It is amazing how much we take this word - normal - and all it subsumes for granted. I have been struggling for about 2 weeks now with a really excruciating lower back pain issue. It started, not too surprisingly, with a chain of abuses: schlepping 40 iMacs, lifting a boat engine, and then, surprise, heat. I have never had such excruciating pain (and no, this is not exquisite in ANY sense of the word).
It all leads me to reflect on "normal". Our typical take on this little word seems to invariably draw on notions of the perverse (themselves culturally constructed): "odd" sex practices, deviant behavior, "handicap", and all the rest.
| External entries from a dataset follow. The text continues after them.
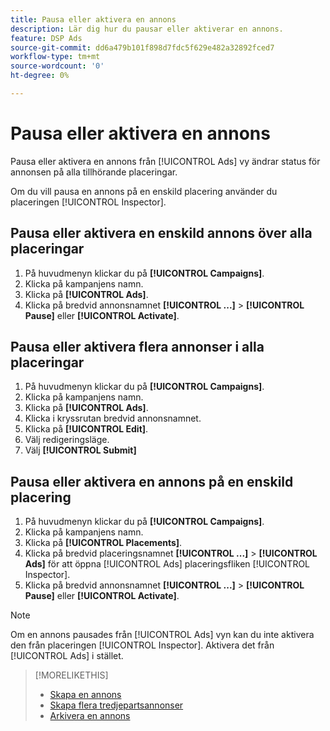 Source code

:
 ```yaml
---
title: Pausa eller aktivera en annons
description: Lär dig hur du pausar eller aktiverar en annons.
feature: DSP Ads
source-git-commit: dd6a479b101f898d7fdc5f629e482a32892fced7
workflow-type: tm+mt
source-wordcount: '0'
ht-degree: 0%

---
```


# Pausa eller aktivera en annons

Pausa eller aktivera en annons från [!UICONTROL Ads] vy ändrar status för annonsen på alla tillhörande placeringar.

Om du vill pausa en annons på en enskild placering använder du placeringen [!UICONTROL Inspector].

## Pausa eller aktivera en enskild annons över alla placeringar

1. På huvudmenyn klickar du på **[!UICONTROL Campaigns]**.
1. Klicka på kampanjens namn.
1. Klicka på **[!UICONTROL Ads]**.
1. Klicka på bredvid annonsnamnet  **[!UICONTROL ...]** > **[!UICONTROL Pause]** eller **[!UICONTROL Activate]**.

## Pausa eller aktivera flera annonser i alla placeringar

1. På huvudmenyn klickar du på **[!UICONTROL Campaigns]**.
1. Klicka på kampanjens namn.
1. Klicka på **[!UICONTROL Ads]**.
1. Klicka i kryssrutan bredvid annonsnamnet.
1. Klicka på **[!UICONTROL Edit]**.
1. Välj redigeringsläge.
1. Välj **[!UICONTROL Submit]**

## Pausa eller aktivera en annons på en enskild placering

1. På huvudmenyn klickar du på **[!UICONTROL Campaigns]**.
1. Klicka på kampanjens namn.
1. Klicka på **[!UICONTROL Placements]**.
1. Klicka på bredvid placeringsnamnet  **[!UICONTROL ...]** > **[!UICONTROL Ads]** för att öppna [!UICONTROL Ads] placeringsfliken [!UICONTROL Inspector].
1. Klicka på bredvid annonsnamnet  **[!UICONTROL ...]** > **[!UICONTROL Pause]** eller **[!UICONTROL Activate]**.

>[!NOTE]
>
>Om en annons pausades från [!UICONTROL Ads] vyn kan du inte aktivera den från placeringen [!UICONTROL Inspector]. Aktivera det från [!UICONTROL Ads] i stället.

>[!MORELIKETHIS]
>
>* [Skapa en annons](ad-create.md)
>* [Skapa flera tredjepartsannonser](ad-create-multiple.md)
>* [Arkivera en annons](ad-archive-unarchive.md)

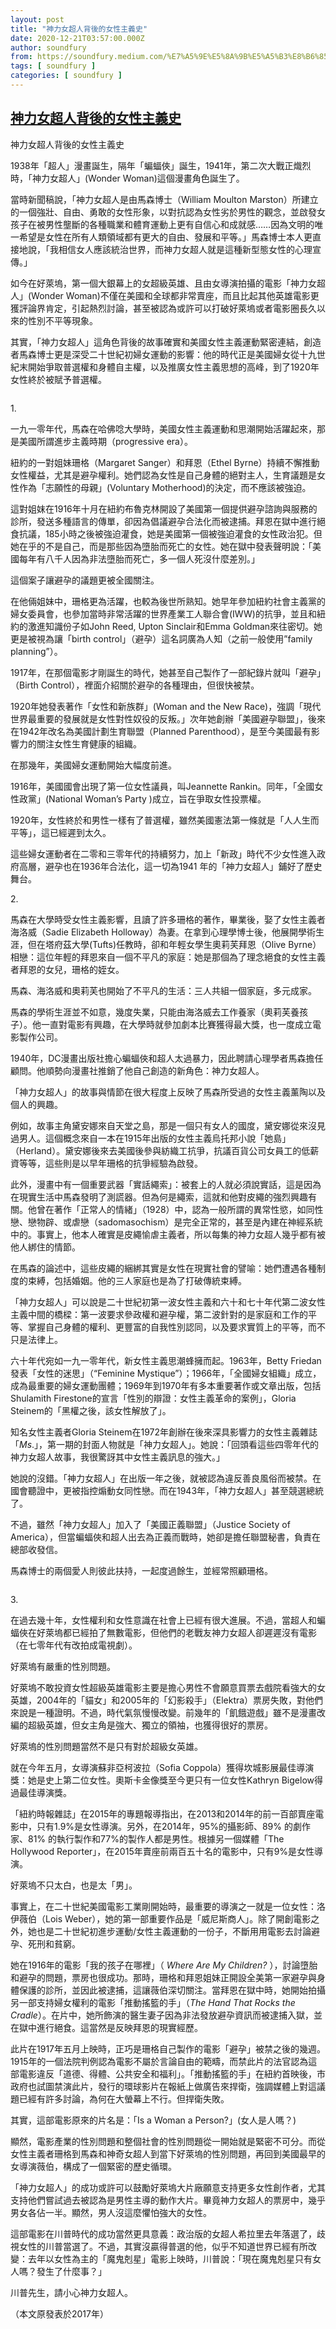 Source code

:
 ```yaml
---
layout: post
title: "神力女超人背後的女性主義史"
date: 2020-12-21T03:57:00.000Z
author: soundfury
from: https://soundfury.medium.com/%E7%A5%9E%E5%8A%9B%E5%A5%B3%E8%B6%85%E4%BA%BA%E8%83%8C%E5%BE%8C%E7%9A%84%E5%A5%B3%E6%80%A7%E4%B8%BB%E7%BE%A9%E5%8F%B2-481296cb64ba?source=rss-37ea7441b075------2
tags: [ soundfury ]
categories: [ soundfury ]
---
```

<!--1608523020000-->
[神力女超人背後的女性主義史](https://soundfury.medium.com/%E7%A5%9E%E5%8A%9B%E5%A5%B3%E8%B6%85%E4%BA%BA%E8%83%8C%E5%BE%8C%E7%9A%84%E5%A5%B3%E6%80%A7%E4%B8%BB%E7%BE%A9%E5%8F%B2-481296cb64ba?source=rss-37ea7441b075------2)
------

<div>
<p>神力女超人背後的女性主義史</p><p>1938年「超人」漫畫誕生，隔年「蝙蝠俠」誕生，1941年，第二次大戰正熾烈時，「神力女超人」(Wonder Woman)這個漫畫角色誕生了。</p><p>當時新聞稿說，「神力女超人是由馬森博士（William Moulton Marston）所建立的一個強壯、自由、勇敢的女性形象，以對抗認為女性劣於男性的觀念，並啟發女孩子在被男性壟斷的各種職業和體育運動上更有自信心和成就感……因為文明的唯一希望是女性在所有人類領域都有更大的自由、發展和平等。」馬森博士本人更直接地說，「我相信女人應該統治世界，而神力女超人就是這種新型態女性的心理宣傳。」</p><p>如今在好萊塢，第一個大銀幕上的女超級英雄、且由女導演拍攝的電影「神力女超人」(Wonder Woman)不僅在美國和全球都非常賣座，而且比起其他英雄電影更獲評論界肯定，引起熱烈討論，甚至被認為或許可以打破好萊塢或者電影圈長久以來的性別不平等現象。</p><p>其實，「神力女超人」這角色背後的故事確實和美國女性主義運動緊密連結，創造者馬森博士更是深受二十世紀初婦女運動的影響：他的時代正是美國婦女從十九世紀末開始爭取普選權和身體自主權，以及推廣女性主義思想的高峰，到了1920年女性終於被賦予普選權。</p><figure><img alt="" src="https://cdn-images-1.medium.com/max/1024/1*iqgmZjJ5q2oK196Z2LXvJA.jpeg" /></figure><p>1.</p><p>一九一零年代，馬森在哈佛唸大學時，美國女性主義運動和思潮開始活躍起來，那是美國所謂進步主義時期（progressive era）。</p><p>紐約的一對姐妹珊格（Margaret Sanger）和拜恩（Ethel Byrne）持續不懈推動女性權益，尤其是避孕權利。她們認為女性是自己身體的絕對主人，生育議題是女性作為「志願性的母親」(Voluntary Motherhood)的決定，而不應該被強迫。</p><p>這對姐妺在1916年十月在紐約布魯克林開設了美國第一個提供避孕諮詢與服務的診所，發送多種語言的傳單，卻因為倡議避孕合法化而被逮捕。拜恩在獄中進行絕食抗議，185小時之後被強迫灌食，她是美國第一個被強迫灌食的女性政治犯。但她在乎的不是自己，而是那些因為墮胎而死亡的女性。她在獄中發表聲明說：「美國每年有八千人因為非法墮胎而死亡，多一個人死沒什麼差別。」</p><p>這個案子讓避孕的議題更被全國關注。</p><p>在他倆姐妹中，珊格更為活躍，也較為後世所熟知。她早年參加紐約社會主義黨的婦女委員會，也參加當時非常活躍的世界產業工人聯合會(IWW)的抗爭，並且和紐約的激進知識份子如John Reed, Upton Sinclair和Emma Goldman來往密切。她更是被視為讓「birth control」（避孕）這名詞廣為人知（之前一般使用”family planning”）。</p><p>1917年，在那個電影才剛誕生的時代，她甚至自己製作了一部紀錄片就叫「避孕」（Birth Control），裡面介紹關於避孕的各種理由，但很快被禁。</p><p>1920年她發表著作「女性和新族群」(Woman and the New Race)，強調「現代世界最重要的發展就是女性對性奴役的反叛。」次年她創辦「美國避孕聯盟」，後來在1942年改名為美國計劃生育聯盟（Planned Parenthood），是至今美國最有影響力的關注女性生育健康的組織。</p><p>在那幾年，美國婦女運動開始大幅度前進。</p><p>1916年，美國國會出現了第一位女性議員，叫Jeannette Rankin。同年，「全國女性政黨」(National Woman’s Party )成立，旨在爭取女性投票權。</p><p>1920年，女性終於和男性一樣有了普選權，雖然美國憲法第一條就是「人人生而平等」，這已經遲到太久。</p><p>這些婦女運動者在二零和三零年代的持續努力，加上「新政」時代不少女性進入政府高層，避孕也在1936年合法化，這一切為1941 年的「神力女超人」鋪好了歷史舞台。</p><p>2.</p><p>馬森在大學時受女性主義影響，且讀了許多珊格的著作，畢業後，娶了女性主義者海洛威（Sadie Elizabeth Holloway）為妻。在拿到心理學博士後，他展開學術生涯，但在塔府茲大學(Tufts)任教時，卻和年輕女學生奧莉芙拜恩（Olive Byrne）相戀：這位年輕的拜恩來自一個不平凡的家庭：她是那個為了理念絕食的女性主義者拜恩的女兒，珊格的姪女。</p><p>馬森、海洛威和奧莉芙也開始了不平凡的生活：三人共組一個家庭，多元成家。</p><p>馬森的學術生涯並不如意，幾度失業，只能由海洛威去工作養家（奧莉芙養孩子）。他一直對電影有興趣，在大學時就參加劇本比賽獲得最大獎，也一度成立電影製作公司。</p><p>1940年，DC漫畫出版社擔心蝙蝠俠和超人太過暴力，因此聘請心理學者馬森擔任顧問。他順勢向漫畫社推銷了他自己創造的新角色：神力女超人。</p><p>「神力女超人」的故事與情節在很大程度上反映了馬森所受過的女性主義薰陶以及個人的興趣。</p><p>例如，故事主角黛安娜來自天堂之島，那是一個只有女人的國度，黛安娜從來沒見過男人。這個概念來自一本在1915年出版的女性主義烏托邦小說「她島」（Herland）。黛安娜後來去美國後參與紡織工抗爭，抗議百貨公司女員工的低薪資等等，這些則是以早年珊格的抗爭經驗為啟發。</p><p>此外，漫畫中有一個重要武器「實話繩索」：被套上的人就必須說實話，這是因為在現實生活中馬森發明了測謊器。但為何是繩索，這就和他對皮繩的強烈興趣有關。他曾在著作「正常人的情緒」（1928）中，認為一般所謂的異常性慾，如同性戀、戀物辟、或虐戀（sadomasochism）是完全正常的，甚至是內建在神經系統中的。事實上，他本人確實是皮繩愉虐主義者，所以每集的神力女超人幾乎都有被他人綁住的情節。</p><p>在馬森的論述中，這些皮繩的綑綁其實是女性在現實社會的譬喻：她們遭遇各種制度的束縛，包括婚姻。他的三人家庭也是為了打破傳統束縛。</p><p>「神力女超人」可以說是二十世紀初第一波女性主義和六十和七十年代第二波女性主義中間的橋樑：第一波要求參政權和避孕權，第二波針對的是家庭和工作的平等、掌握自己身體的權利、更豐富的自我性別認同，以及要求實質上的平等，而不只是法律上。</p><p>六十年代宛如一九一零年代，新女性主義思潮蜂擁而起。1963年，Betty Friedan發表「女性的迷思」（“Feminine Mystique”）；1966年，「全國婦女組織」成立，成為最重要的婦女運動團體；1969年到1970年有多本重要著作或文章出版，包括Shulamith Firestone的宣言「性別的辯證：女性主義革命的案例」，Gloria Steinem的「黑權之後，該女性解放了」。</p><p>知名女性主義者Gloria Steinem在1972年創辦在後來深具影響力的女性主義雜誌「<em>Ms</em>.」，第一期的封面人物就是「神力女超人」。她說：「回頭看這些四零年代的神力女超人故事，我很驚訝其中女性主義訊息的強大。」</p><p>她說的沒錯。「神力女超人」在出版一年之後，就被認為違反善良風俗而被禁。在國會聽證中，更被指控煽動女同性戀。而在1943年，「神力女超人」甚至競選總統了。</p><p>不過，雖然「神力女超人」加入了「美國正義聯盟」（Justice Society of America），但當蝙蝠俠和超人出去為正義而戰時，她卻是擔任聯盟秘書，負責在總部收發信。</p><p>馬森博士的兩個愛人則彼此扶持，一起度過餘生，並經常照顧珊格。</p><figure><img alt="" src="https://cdn-images-1.medium.com/max/1024/1*NlWqHLA645yZ9Ax8kOOcTg.jpeg" /></figure><p>3.</p><p>在過去幾十年，女性權利和女性意識在社會上已經有很大進展。不過，當超人和蝙蝠俠在好萊塢都已經拍了無數電影，但他們的老戰友神力女超人卻遲遲沒有電影（在七零年代有改拍成電視劇）。</p><p>好萊塢有嚴重的性別問題。</p><p>好萊塢不敢投資女性超級英雄電影主要是擔心男性不會願意買票去戲院看強大的女英雄，2004年的「貓女」和2005年的「幻影殺手」（Elektra）票房失敗，對他們來說是一種證明。不過，時代氣氛慢慢改變。前幾年的「飢餓遊戲」雖不是漫畫改編的超級英雄，但女主角是強大、獨立的領袖，也獲得很好的票房。</p><p>好萊塢的性別問題當然不是只有對於超級女英雄。</p><p>就在今年五月，女導演蘇非亞柯波拉（Sofia Coppola）獲得坎城影展最佳導演獎：她是史上第二位女性。奧斯卡金像獎至今更只有一位女性Kathryn Bigelow得過最佳導演獎。</p><p>「紐約時報雜誌」在2015年的專題報導指出，在2013和2014年的前一百部賣座電影中，只有1.9%是女性導演。另外，在2014年，95%的攝影師、89% 的劇作家、81% 的執行製作和77%的製作人都是男性。根據另一個媒體「The Hollywood Reporter」，在2015年賣座前兩百五十名的電影中，只有9%是女性導演。</p><p>好萊塢不只太白，也是太「男」。</p><p>事實上，在二十世紀美國電影工業剛開始時，最重要的導演之一就是一位女性：洛伊薇伯（Lois Weber），她的第一部重要作品是「威尼斯商人」。除了開創電影之外，她也是二十世紀初進步運動/女性主義運動的一份子，不斷用用電影去討論避孕、死刑和貧窮。</p><p>她在1916年的電影「我的孩子在哪裡」（ <em>Where Are My Children?</em> ），討論墮胎和避孕的問題，票房也很成功。那時，珊格和拜恩姐妹正開設全美第一家避孕與身體保護的診所，並因此被逮捕，這讓薇伯深切關注。當拜恩在獄中時，她開始拍攝另一部支持婦女權利的電影「推動搖籃的手」（<em>The Hand That Rocks the Cradle</em>）。在片中，她所飾演的醫生妻子因為非法發放避孕資訊而被逮捕入獄，並在獄中進行絕食。這當然是反映拜恩的現實經歷。</p><p>此片在1917年五月上映時，正巧是珊格自己製作的電影「避孕」被禁之後的幾週。1915年的一個法院判例認為電影不屬於言論自由的範疇，而禁此片的法官認為這部電影違反「道德、得體、公共安全和福利」。「推動搖籃的手」在紐約首映後，市政府也試圖禁演此片，發行的環球影片在報紙上做廣告來捍衛，強調媒體上對這議題已經有許多討論，為何在大螢幕上不行。但捍衛失敗。</p><p>其實，這部電影原來的片名是：「Is a Woman a Person?」(女人是人嗎？)</p><p>顯然，電影產業的性別問題和整個社會的性別問題從一開始就是緊密不可分。而從女性主義者珊格到馬森和神奇女超人到當下好萊塢的性別問題，再回到美國最早的女導演薇伯，構成了一個緊密的歷史循環。</p><p>「神力女超人」的成功或許可以鼓勵好萊塢大片廠願意支持更多女性創作者，尤其支持他們嘗試過去被認為是男性主導的動作大片。畢竟神力女超人的票房中，幾乎男女各佔一半。顯然，男人沒這麼懼怕強大的女性。</p><p>這部電影在川普時代的成功當然更具意義：政治版的女超人希拉里去年落選了，歧視女性的川普當選了。不過，其實沒贏得普選的他，似乎不知道世界已經有所改變：去年以女性為主的「魔鬼剋星」電影上映時，川普說：「現在魔鬼剋星只有女人嗎？發生了什麼事？」</p><p>川普先生，請小心神力女超人。</p><p>（本文原發表於2017年）</p><img src="https://medium.com/_/stat?event=post.clientViewed&referrerSource=full_rss&postId=481296cb64ba" width="1" height="1" alt="">
</div>
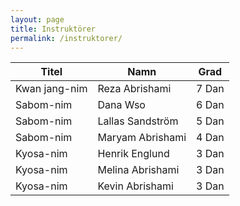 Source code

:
 ```yaml
---
layout: page
title: Instruktörer
permalink: /instruktorer/
---
```


| Titel         | Namn             | Grad  |
| ------------- | ---------------- | ----- |
| Kwan jang-nim | Reza Abrishami   | 7 Dan |
| Sabom-nim     | Dana Wso         | 6 Dan |
| Sabom-nim     | Lallas Sandström | 5 Dan |
| Sabom-nim     | Maryam Abrishami | 4 Dan |
| Kyosa-nim     | Henrik Englund   | 3 Dan |
| Kyosa-nim     | Melina Abrishami | 3 Dan |
| Kyosa-nim     | Kevin Abrishami  | 3 Dan |
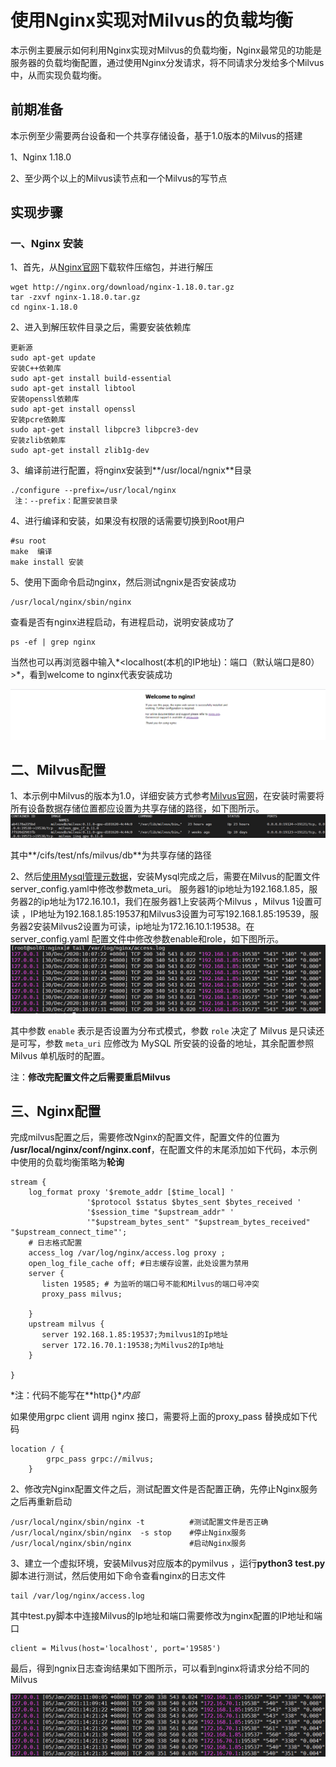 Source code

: # 使用Nginx实现对Milvus的负载均衡
本示例主要展示如何利用Nginx实现对Milvus的负载均衡，Nginx最常见的功能是服务器的负载均衡配置，通过使用Nginx分发请求，将不同请求分发给多个Milvus中，从而实现负载均衡。

## 前期准备

本示例至少需要两台设备和一个共享存储设备，基于1.0版本的Milvus的搭建

1、Nginx 1.18.0

2、至少两个以上的Milvus读节点和一个Milvus的写节点

## 实现步骤

### 一、Nginx 安装

1、首先，从[Nginx官网](http://nginx.org/en/download.html)下载软件压缩包，并进行解压

```
wget http://nginx.org/download/nginx-1.18.0.tar.gz
tar -zxvf nginx-1.18.0.tar.gz
cd nginx-1.18.0
```

2、进入到解压软件目录之后，需要安装依赖库

```
更新源
sudo apt-get update
安装C++依赖库
sudo apt-get install build-essential
sudo apt-get install libtool
安装openssl依赖库
sudo apt-get install openssl
安装pcre依赖库
sudo apt-get install libpcre3 libpcre3-dev
安装zlib依赖库
sudo apt-get install zlib1g-dev 
```

3、编译前进行配置，将nginx安装到**/usr/local/ngnix**目录

```
./configure --prefix=/usr/local/nginx
 注：--prefix：配置安装目录
```

4、进行编译和安装，如果没有权限的话需要切换到Root用户

```
#su root
make  编译
make install 安装
```

5、使用下面命令启动nginx，然后测试ngnix是否安装成功

```
/usr/local/nginx/sbin/nginx 
```

查看是否有nginx进程启动，有进程启动，说明安装成功了

```
ps -ef | grep nginx
```

当然也可以再浏览器中输入*<localhost(本机的IP地址)：端口（默认端口是80）>*，看到welcome to nginx代表安装成功

![](1.png)

## 二、Milvus配置

1、本示例中Milvus的版本为1.0，详细安装方式参考[Milvus官网](https://milvus.io/cn/docs/v1.0.0/milvus_docker-gpu.md)，在安装时需要将所有设备数据存储位置都应设置为共享存储的路径，如下图所示。![](2.png)

其中**/cifs/test/nfs/milvus/db**为共享存储的路径

2、然后[使用Mysql管理元数据](https://www.milvus.io/cn/docs/v0.10.4/data_manage.md)，安装Mysql完成之后，需要在Milvus的配置文件server_config.yaml中修改参数meta_uri。 服务器1的ip地址为192.168.1.85，服务器2的ip地址为172.16.10.1，我们在服务器1上安装两个Milvus ，Milvus 1设置可读 ，IP地址为192.168.1.85:19537和Milvus3设置为可写192.168.1.85:19539，服务器2安装Milvus2设置为可读，ip地址为172.16.10.1:19538。在server_config.yaml 配置文件中修改参数enable和role，如下图所示。![](3.png)

其中参数 `enable` 表示是否设置为分布式模式，参数 `role` 决定了 Milvus 是只读还是可写，参数 `meta_uri` 应修改为 MySQL 所安装的设备的地址，其余配置参照 Milvus 单机版时的配置。

注：**修改完配置文件之后需要重启Milvus**

## 三、Nginx配置

完成milvus配置之后，需要修改Nginx的配置文件，配置文件的位置为 **/usr/local/nginx/conf/nginx.conf**，在配置文件的末尾添加如下代码，本示例中使用的负载均衡策略为**轮询**

```
stream {
    log_format proxy '$remote_addr [$time_local] '
                 '$protocol $status $bytes_sent $bytes_received '
                 '$session_time "$upstream_addr" '
                 '"$upstream_bytes_sent" "$upstream_bytes_received" "$upstream_connect_time"';
    # 日志格式配置
    access_log /var/log/nginx/access.log proxy ;
    open_log_file_cache off; #日志缓存设置，此处设置为禁用
    server {
       listen 19585; # 为监听的端口号不能和Milvus的端口号冲突
       proxy_pass milvus;

    }
    upstream milvus {
       server 192.168.1.85:19537;为milvus1的Ip地址
       server 172.16.70.1:19538;为Milvus2的Ip地址
    }

}

```

*注：代码不能写在**http{}**内部*

如果使用grpc client 调用 nginx 接口，需要将上面的proxy_pass 替换成如下代码                  
```                    
location / {
        grpc_pass grpc://milvus;
    }
```
  
2、修改完Nginx配置文件之后，测试配置文件是否配置正确，先停止Nginx服务之后再重新启动

```
/usr/local/nginx/sbin/nginx -t          #测试配置文件是否正确
/usr/local/nginx/sbin/nginx  -s stop    #停止Nginx服务
/usr/local/nginx/sbin/nginx             #启动Nginx服务
```

3、建立一个虚拟环境，安装Milvus对应版本的pymilvus ，运行**python3 test.py**脚本进行测试，然后使用如下命令查看nginx的日志文件

```
tail /var/log/nginx/access.log
```

其中test.py脚本中连接Milvus的Ip地址和端口需要修改为nginx配置的IP地址和端口

```
client = Milvus(host='localhost', port='19585')
```

最后，得到ngnix日志查询结果如下图所示，可以看到nginx将请求分给不同的Milvus

![](4.png)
But it is certainly remarkable how quickly we come to appreciate "normal" when the tiniest of everyday things becomes impossible: pick that up off of the floor (can't); sit down and then get up to get the phone (can't without huge pain); "Normal", in these conditions of major pain, quickly becomes something so utterly mundane as to render all of those other "definitions" ridiculous (or perhaps I should say "ricockulous"). If we think of something as normal in terms of what is somehow implicitly thought of and constructed as ABnormal (that's the "bad" stuff mentioned above, remember?), then anything outside of that must then be re-framed as something quite different, something acceptable, even palatable. So, pain that renders one immobile or unable to get up must then be a "condition" - at once acceptable and certainly palatable (thought not by any means desirable from any perspective). Similarly, any "condition" that becomes chronic - eg. anything that might permanently render one in such a state - must be re-framed as "disabled" (politically obsolete), "handicapped" (also politically obsolete, even insulting), or "differently abled". This is NOT to suggest that ANY of that sort of challenge to an individual is somehow "less", but only to frame this exploration of "normal". "Abnormal" is, in a very real sense, anything we are NOT, as long as it is broadly acceptable in a social setting.
But it is when the minutia of daily living pulls us into a state where who we were yesterday is made into "past tense" that "normal" suddenly shifts, and takes on a whole new meaning. We are not "differently able", nor are we "perverse", but rather, severely limited in our capabilities to the extent that the mundane becomes exotic.